Regular AFP measurements are of utmost importance when monitoring patients with HT1, as it is a useful indicator of the development of hepatocellular carcinoma. If AFP does not decrease consistently or increases, imaging studies (abdominal computed tomography (CT) or abdominal magnetic resonance imaging (MRI)) should be performed promptly. However, consistently normal AFP values do not guarantee the absence of HCC [3].

Long-term outcomes in patients with HT1, especially the emergence of HCC, kidney disease, ophthalmologic complications, and the onset of intellectual delays, are unknown, making continuous care essential. Continuous care is crucial, involving periodic measurements of AFP levels in the blood and imaging studies (abdominal ultrasound (US), CT, or MRI)—initially every 3–6 months and later reduced to once a year [3,17,18], or immediately if AFP increases [3]. Patients with HT1 are at a significantly high risk of developing severe liver disease and hepatocellular carcinoma. This risk can be reduced to less than 1% if NTBC treatment is initiated in early infancy and continued without interruption [3]. Lifelong monitoring for these liver complications in HT1 patients is of utmost importance. If treatment with nitisinone and a low-tyrosine diet is effective, long-term survival can be expected [3,14]. According to data from Sniderman King L. et al., a combination treatment of nitisinone and a low-tyrosine diet resulted in over 90% survival, normal growth, improved liver function, prevention of cirrhosis, correction of renal tubular acidosis, and improvement of secondary rickets [10].

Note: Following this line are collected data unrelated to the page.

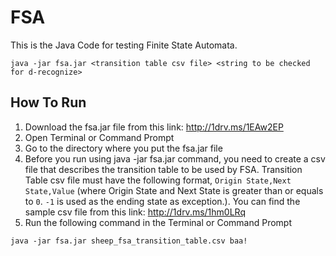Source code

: # FSA
This is the Java Code for testing Finite State Automata.

```
java -jar fsa.jar <transition table csv file> <string to be checked for d-recognize>
```

## How To Run
1. Download the fsa.jar file from this link: <http://1drv.ms/1EAw2EP>
2. Open Terminal or Command Prompt
3. Go to the directory where you put the fsa.jar file
4. Before you run using java -jar fsa.jar command, you need to create a csv file that describes the transition table to be used by FSA. Transition Table csv file must have the following format, `Origin State,Next State,Value` (where Origin State and Next State is greater than or equals to `0`. `-1` is used as the ending state as exception.). You can find the sample csv file from this link: <http://1drv.ms/1hm0LRq>
5. Run the following command in the Terminal or Command Prompt 
```
java -jar fsa.jar sheep_fsa_transition_table.csv baa!
```
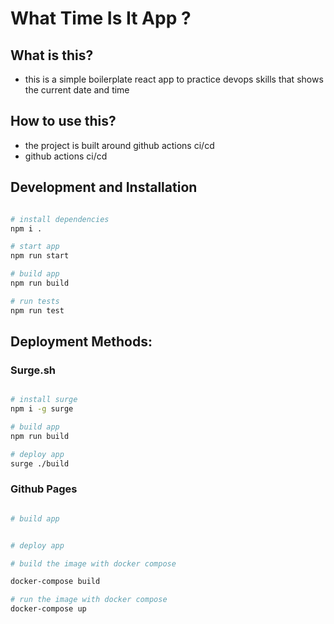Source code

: # What Time Is It App ?

## What is this?
- this is a simple boilerplate react app to practice devops skills that shows the current date and time

## How to use this?

- the project is built around github actions ci/cd
- github actions ci/cd


## Development and Installation

```bash

# install dependencies
npm i .

# start app
npm run start

# build app
npm run build

# run tests
npm run test

```

## Deployment Methods:

### Surge.sh 

```bash

# install surge
npm i -g surge

# build app
npm run build

# deploy app
surge ./build

```

### Github Pages

```bash

# build app


# deploy app

```


```bash
# build the image with docker compose

docker-compose build

# run the image with docker compose
docker-compose up

```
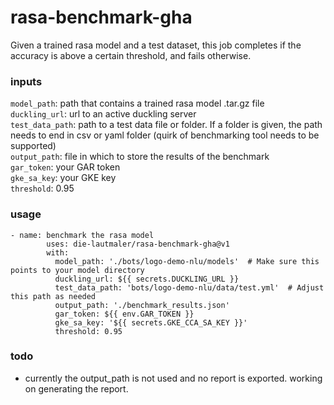 # rasa-benchmark-gha

Given a trained rasa model and a test dataset, this job completes if the accuracy is above a certain threshold, and fails otherwise.

### inputs
`model_path`: path that contains a trained rasa model .tar.gz file  
`duckling_url`: url to an active duckling server  
`test_data_path`: path to a test data file or folder. If a folder is given, the path needs to end in csv or yaml folder (quirk of benchmarking tool needs to be supported)  
`output_path`: file in which to store the results of the benchmark  
`gar_token`: your GAR token  
`gke_sa_key`: your GKE key  
`threshold`: 0.95  

### usage
```
- name: benchmark the rasa model
        uses: die-lautmaler/rasa-benchmark-gha@v1
        with:
          model_path: './bots/logo-demo-nlu/models'  # Make sure this points to your model directory
          duckling_url: ${{ secrets.DUCKLING_URL }}
          test_data_path: 'bots/logo-demo-nlu/data/test.yml'  # Adjust this path as needed
          output_path: './benchmark_results.json'
          gar_token: ${{ env.GAR_TOKEN }}
          gke_sa_key: '${{ secrets.GKE_CCA_SA_KEY }}'
          threshold: 0.95
```

### todo
- currently the output_path is not used and no report is exported. working on generating the report.
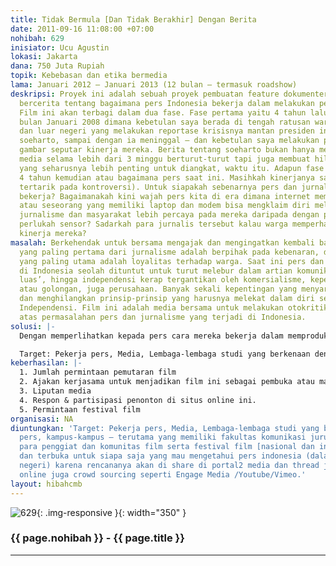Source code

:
 ```yaml
---
title: Tidak Bermula [Dan Tidak Berakhir] Dengan Berita
date: 2011-09-16 11:08:00 +07:00
nohibah: 629
inisiator: Ucu Agustin
lokasi: Jakarta
dana: 750 Juta Rupiah
topik: Kebebasan dan etika bermedia
lama: Januari 2012 – Januari 2013 (12 bulan – termasuk roadshow)
deskripsi: Proyek ini adalah sebuah proyek pembuatan feature dokumenter yang akan
  bercerita tentang bagaimana pers Indonesia bekerja dalam melakukan pemberitaan.
  Film ini akan terbagi dalam dua fase. Fase pertama yaitu 4 tahun lalu, tepatnya
  bulan Januari 2008 dimana kebetulan saya berada di tengah ratusan wartawan dalam
  dan luar negeri yang melakukan reportase krisisnya mantan presiden indonesia, diktator
  soeharto, sampai dengan ia meninggal – dan kebetulan saya melakukan pengambilan
  gambar seputar kinerja mereka. Berita tentang soeharto bukan hanya mendominasi pemberitaan
  media selama lebih dari 3 minggu berturut-turut tapi juga membuat hilang berita-berita
  yang seharusnya lebih penting untuk diangkat, waktu itu. Adapun fase kedua adalah
  4 tahun kemudian atau bagaimana pers saat ini. Masihkah kinerjanya sama? (cenderung
  tertarik pada kontroversi). Untuk siapakah sebenarnya pers dan jurnalisme di Indonesia
  bekerja? Bagaimanakah kini wajah pers kita di era dimana internet memungkinkan komunitas
  atau seseorang yang memiliki laptop dan modem bisa mengklaim diri melakukan kerja
  jurnalisme dan masyarakat lebih percaya pada mereka daripada dengan pers? Masih
  perlukah sensor? Sadarkah para jurnalis tersebut kalau warga memperhatikan dan menilai
  kinerja mereka?
masalah: Berkehendak untuk bersama mengajak dan mengingatkan kembali bahwa prinsip
  yang paling pertama dari jurnalisme adalah berpihak pada kebenaran, dengan loyalitas
  yang paling utama adalah loyalitas terhadap warga. Saat ini pers dan jurnalisme
  di Indonesia seolah dituntut untuk turut melebur dalam artian komunikasi yang ‘lebih
  luas’, hingga independensi kerap tergantikan oleh komersialisme, kepentingan pribadi
  atau golongan, juga perusahaan. Banyak sekali kepentingan yang menyaru sebagai berita
  dan menghilangkan prinsip-prinsip yang harusnya melekat dalam diri sebuah berita/jurnalisme;
  Independensi. Film ini adalah media bersama untuk melakukan otokritik dan refleksi
  atas permasalahan pers dan jurnalisme yang terjadi di Indonesia.
solusi: |-
  Dengan memperlihatkan kepada pers cara mereka bekerja dalam memproduksi berita dan menghadirkannya ke khalayak, diharapkan bersama kita bisa belajar untuk melihat kekurangan dan kelebihan kinerja pers dan jurnalisme di Indonesia. Evaluasi adalah cara klasik yang sampai saat ini dipercaya harus terus dilakukan untuk bisa naik ke tahapan yang yang lebih lanjut. Dengan melihat film ini, diharapkan bisa menginspirasi untuk terbangunnya pers yang lebih baik.

  Target: Pekerja pers, Media, Lembaga-lembaga studi yang berkenaan dengan pers, kampus-kampus – terutama yang memiliki fakultas komunikasi jurusan jurnalistik, para penggiat dan komunitas film serta festival film [nasional dan internasional], dan terbuka untuk siapa saja yang mau mengetahui pers indonesia (dalam dan luar negeri) karena rencananya akan di share di portal2 media dan thread jalur distribusi online juga crowd sourcing seperti Engage Media /Youtube/Vimeo.
keberhasilan: |-
  1. Jumlah permintaan pemutaran film
  2. Ajakan kerjasama untuk menjadikan film ini sebagai pembuka atau materi diskusi
  3. Liputan media
  4. Respon & partisipasi penonton di situs online ini.
  5. Permintaan festival film
organisasi: NA
diuntungkan: 'Target: Pekerja pers, Media, Lembaga-lembaga studi yang berkenaan dengan
  pers, kampus-kampus – terutama yang memiliki fakultas komunikasi jurusan jurnalistik,
  para penggiat dan komunitas film serta festival film [nasional dan internasional],
  dan terbuka untuk siapa saja yang mau mengetahui pers indonesia (dalam dan luar
  negeri) karena rencananya akan di share di portal2 media dan thread jalur distribusi
  online juga crowd sourcing seperti Engage Media /Youtube/Vimeo.'
layout: hibahcmb
---
```


![629](/static/img/hibahcmb/629.png){: .img-responsive }{: width="350" }

### {{ page.nohibah }} - {{ page.title }}

---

Scientific studies indicate that better results are achieved when nitisinone is administered alongside a specialized diet, with cooperation from patients and their parents, consistent medication and diet adherence, and regular visits to their physicians [12]. Therefore, in the case described in our article, efforts have been made to ensure constant communication between physicians and the patient’s parents.

4. Conclusions

It is crucial to diagnose HT1 as early as possible to reduce or fundamentally eliminate complications associated with the disease, including progressive liver failure, kidney dysfunction, hypophosphatemic rickets, dangerous neurological crises, and early development of hepatocellular carcinoma (HCC). This can be achieved only through the implementation of universal newborn screening for tyrosinemia and the initiation of nitisinone (NTBC) treatment before the age of 1 month. However, in countries where such screening is not conducted, physicians must be aware of and consider this extremely rare disease. They should be vigilant, paying attention to even minimal changes in laboratory test results, such as unexplained anemia, accompanied by thrombocytopenia and neutropenia, and conduct more detailed examinations to determine the cause of these variations.

The earlier the diagnosis is made and the more prompt the initiation of treatment with nitisinone together with a proper diet, the better the outcomes of the patients tend to be. Nitisinone does not cure the disease but only reduces disease progression and the development of associated complications. It is evident that universal newborn screening for tyrosinemia, timely administration of nitisinone, as well as appropriate and consistent patient monitoring, can prevent the progression of the disease and improve the quality of life for patients. Due to the very high risk of developing severe liver disease and hepatocellular carcinoma, continuous monitoring of these patients throughout their lives is absolutely crucial.